Listen to this excerpt from the first complete recording of Turandot in 1938, just 12 years after the opera’s premiere. Note the absence of a final consonant. Patrick Vincent Casali has written a long article  (Opera Quarterly 13 (4): 77–91, 1997) detailing Puccini’s intention that his opera be pronounced Turando[t]. Here’s a 1962 interview with the Met’s John Gutman and Rosa Raisa the first Turandot:

GUTMAN: In addition to being the very first Turandot, I know,
Mme Raisa, that you appeared in other world premieres and several
American premieres. Would you tell our audience, please, what some
of those premieres were?
RAISA: My pleasure, Mr. Gutman. In addition to Turando[t], which
is pronounced the way I pronounce it and also [the way] it was
pronounced by Puccini and Toscanini, so, [therefore] it is really
“Turando[t],” not Turandot!”
GUTMAN: [taken aback] Thank you very much, Mme Raisa. This
interests me very much. I know that this has been a controversy for a
long time and . . . ah, we certainly take your word for it, since you were
the original Turando[t].
RAISA: Thank you.

Here’s another with Robert Lloyd and Dame Eva Turner a famous Turandot who was at the opera’s first performance.

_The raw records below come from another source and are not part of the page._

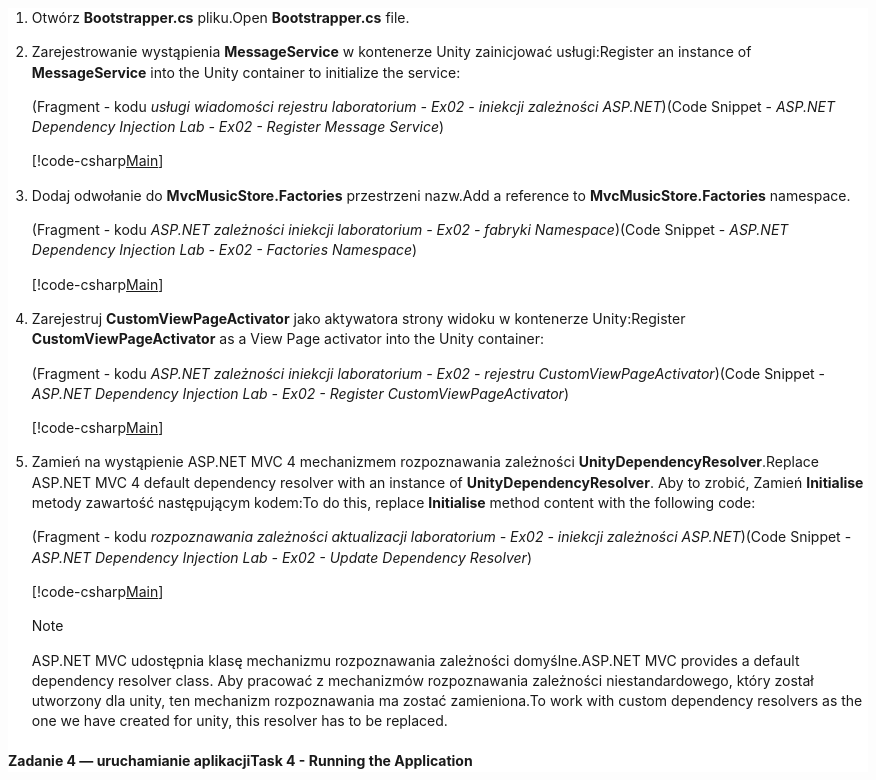 1. <span data-ttu-id="62a0b-288">Otwórz **Bootstrapper.cs** pliku.</span><span class="sxs-lookup"><span data-stu-id="62a0b-288">Open **Bootstrapper.cs** file.</span></span>
2. <span data-ttu-id="62a0b-289">Zarejestrowanie wystąpienia **MessageService** w kontenerze Unity zainicjować usługi:</span><span class="sxs-lookup"><span data-stu-id="62a0b-289">Register an instance of **MessageService** into the Unity container to initialize the service:</span></span>

    <span data-ttu-id="62a0b-290">(Fragment - kodu *usługi wiadomości rejestru laboratorium - Ex02 - iniekcji zależności ASP.NET*)</span><span class="sxs-lookup"><span data-stu-id="62a0b-290">(Code Snippet - *ASP.NET Dependency Injection Lab - Ex02 - Register Message Service*)</span></span>

    [!code-csharp[Main](aspnet-mvc-4-dependency-injection/samples/sample14.cs)]
3. <span data-ttu-id="62a0b-291">Dodaj odwołanie do **MvcMusicStore.Factories** przestrzeni nazw.</span><span class="sxs-lookup"><span data-stu-id="62a0b-291">Add a reference to **MvcMusicStore.Factories** namespace.</span></span>

    <span data-ttu-id="62a0b-292">(Fragment - kodu *ASP.NET zależności iniekcji laboratorium - Ex02 - fabryki Namespace*)</span><span class="sxs-lookup"><span data-stu-id="62a0b-292">(Code Snippet - *ASP.NET Dependency Injection Lab - Ex02 - Factories Namespace*)</span></span>

    [!code-csharp[Main](aspnet-mvc-4-dependency-injection/samples/sample15.cs)]
4. <span data-ttu-id="62a0b-293">Zarejestruj **CustomViewPageActivator** jako aktywatora strony widoku w kontenerze Unity:</span><span class="sxs-lookup"><span data-stu-id="62a0b-293">Register **CustomViewPageActivator** as a View Page activator into the Unity container:</span></span>

    <span data-ttu-id="62a0b-294">(Fragment - kodu *ASP.NET zależności iniekcji laboratorium - Ex02 - rejestru CustomViewPageActivator*)</span><span class="sxs-lookup"><span data-stu-id="62a0b-294">(Code Snippet - *ASP.NET Dependency Injection Lab - Ex02 - Register CustomViewPageActivator*)</span></span>

    [!code-csharp[Main](aspnet-mvc-4-dependency-injection/samples/sample16.cs)]
5. <span data-ttu-id="62a0b-295">Zamień na wystąpienie ASP.NET MVC 4 mechanizmem rozpoznawania zależności **UnityDependencyResolver**.</span><span class="sxs-lookup"><span data-stu-id="62a0b-295">Replace ASP.NET MVC 4 default dependency resolver with an instance of **UnityDependencyResolver**.</span></span> <span data-ttu-id="62a0b-296">Aby to zrobić, Zamień **Initialise** metody zawartość następującym kodem:</span><span class="sxs-lookup"><span data-stu-id="62a0b-296">To do this, replace **Initialise** method content with the following code:</span></span>

    <span data-ttu-id="62a0b-297">(Fragment - kodu *rozpoznawania zależności aktualizacji laboratorium - Ex02 - iniekcji zależności ASP.NET*)</span><span class="sxs-lookup"><span data-stu-id="62a0b-297">(Code Snippet - *ASP.NET Dependency Injection Lab - Ex02 - Update Dependency Resolver*)</span></span>

    [!code-csharp[Main](aspnet-mvc-4-dependency-injection/samples/sample17.cs)]

    > [!NOTE]
    > <span data-ttu-id="62a0b-298">ASP.NET MVC udostępnia klasę mechanizmu rozpoznawania zależności domyślne.</span><span class="sxs-lookup"><span data-stu-id="62a0b-298">ASP.NET MVC provides a default dependency resolver class.</span></span> <span data-ttu-id="62a0b-299">Aby pracować z mechanizmów rozpoznawania zależności niestandardowego, który został utworzony dla unity, ten mechanizm rozpoznawania ma zostać zamieniona.</span><span class="sxs-lookup"><span data-stu-id="62a0b-299">To work with custom dependency resolvers as the one we have created for unity, this resolver has to be replaced.</span></span>

<a id="Ex2Task4"></a>

<a id="Task_4_-_Running_the_Application"></a>
#### <a name="task-4---running-the-application"></a><span data-ttu-id="62a0b-300">Zadanie 4 — uruchamianie aplikacji</span><span class="sxs-lookup"><span data-stu-id="62a0b-300">Task 4 - Running the Application</span></span>
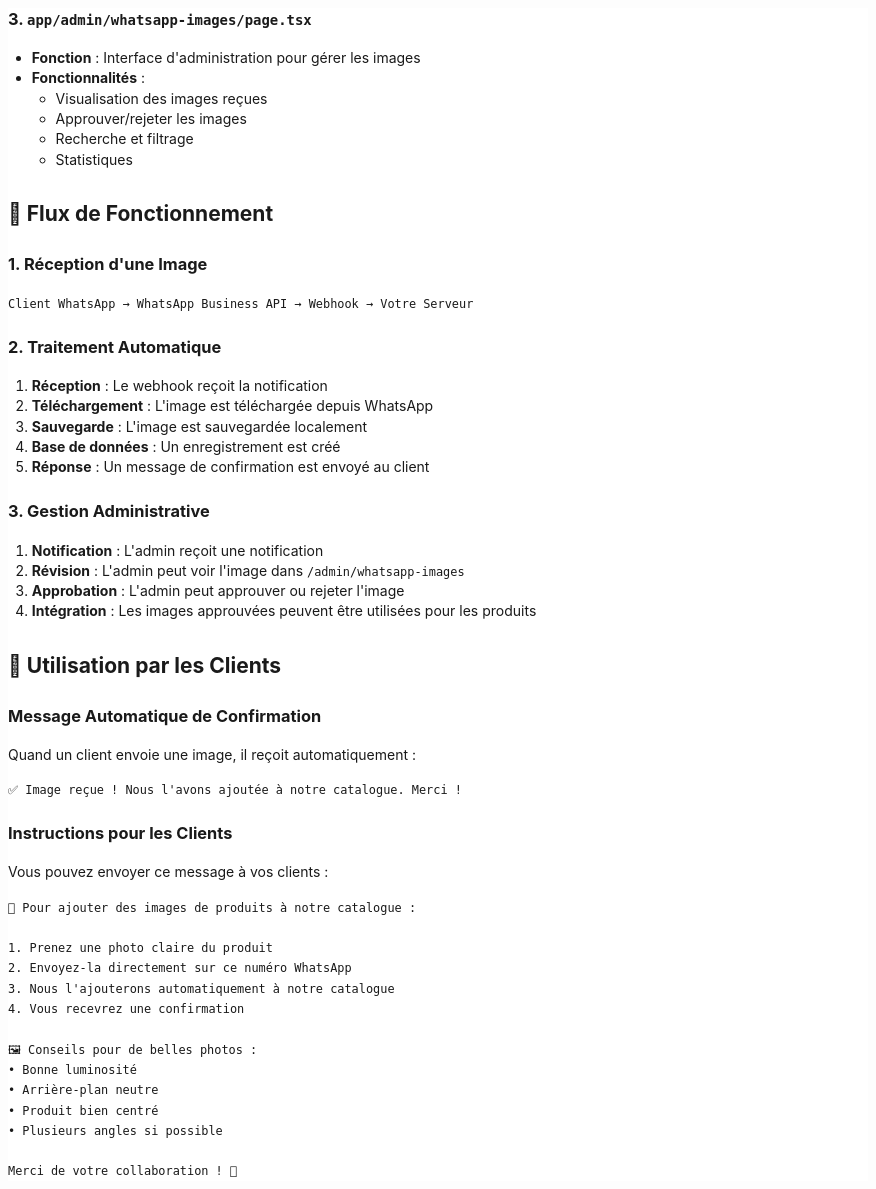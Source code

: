 ### 3. `app/admin/whatsapp-images/page.tsx`
- **Fonction** : Interface d'administration pour gérer les images
- **Fonctionnalités** :
  - Visualisation des images reçues
  - Approuver/rejeter les images
  - Recherche et filtrage
  - Statistiques

## 🔄 Flux de Fonctionnement

### 1. Réception d'une Image
```
Client WhatsApp → WhatsApp Business API → Webhook → Votre Serveur
```

### 2. Traitement Automatique
1. **Réception** : Le webhook reçoit la notification
2. **Téléchargement** : L'image est téléchargée depuis WhatsApp
3. **Sauvegarde** : L'image est sauvegardée localement
4. **Base de données** : Un enregistrement est créé
5. **Réponse** : Un message de confirmation est envoyé au client

### 3. Gestion Administrative
1. **Notification** : L'admin reçoit une notification
2. **Révision** : L'admin peut voir l'image dans `/admin/whatsapp-images`
3. **Approbation** : L'admin peut approuver ou rejeter l'image
4. **Intégration** : Les images approuvées peuvent être utilisées pour les produits

## 📱 Utilisation par les Clients

### Message Automatique de Confirmation
Quand un client envoie une image, il reçoit automatiquement :

```
✅ Image reçue ! Nous l'avons ajoutée à notre catalogue. Merci !
```

### Instructions pour les Clients
Vous pouvez envoyer ce message à vos clients :

```
📸 Pour ajouter des images de produits à notre catalogue :

1. Prenez une photo claire du produit
2. Envoyez-la directement sur ce numéro WhatsApp
3. Nous l'ajouterons automatiquement à notre catalogue
4. Vous recevrez une confirmation

🖼️ Conseils pour de belles photos :
• Bonne luminosité
• Arrière-plan neutre
• Produit bien centré
• Plusieurs angles si possible

Merci de votre collaboration ! 🙏
```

LLOYD: Dame Eva, there’s one little problem we have to solve before
we can have this conversation.
TURNER: Yes?
LLOYD: I’ve noticed that you say Turando[t].”
TURNER: Yes.
LLOYD: And I say “Turandot.” Can you explain why?
TURNER: Yes. Well, because in my day it was always “Turando[t].” And
you see, I was at the first performance that Toscanini conducted, and
[pause] it was “Turando[t].” And whenever [sic] I sang it for the first
time, or whenever I sang it, I say “Turando[t].” And, I think I have to
confess, I like it. More especially when it involves a musical line, to
keep the continuity going. It isn’t quite so chopped. But of course, it
isn’t quite so Chinese [laughs].

Remember, we are discussing an opera by Puccini not a play by Gozzi. The source of the story is irrelevant to how Puccini and his librettists wanted Turandot pronounced. As far as can be determined the final t was silent.  This mispronunciation seems to be the fault of Erich Leinsdorf who inserted it into his 1960 recording of the opera. It’s now tradition to use it. But remember Toscanini’s definition of tradition: Yesterday’s mistake. And he should know – he was there.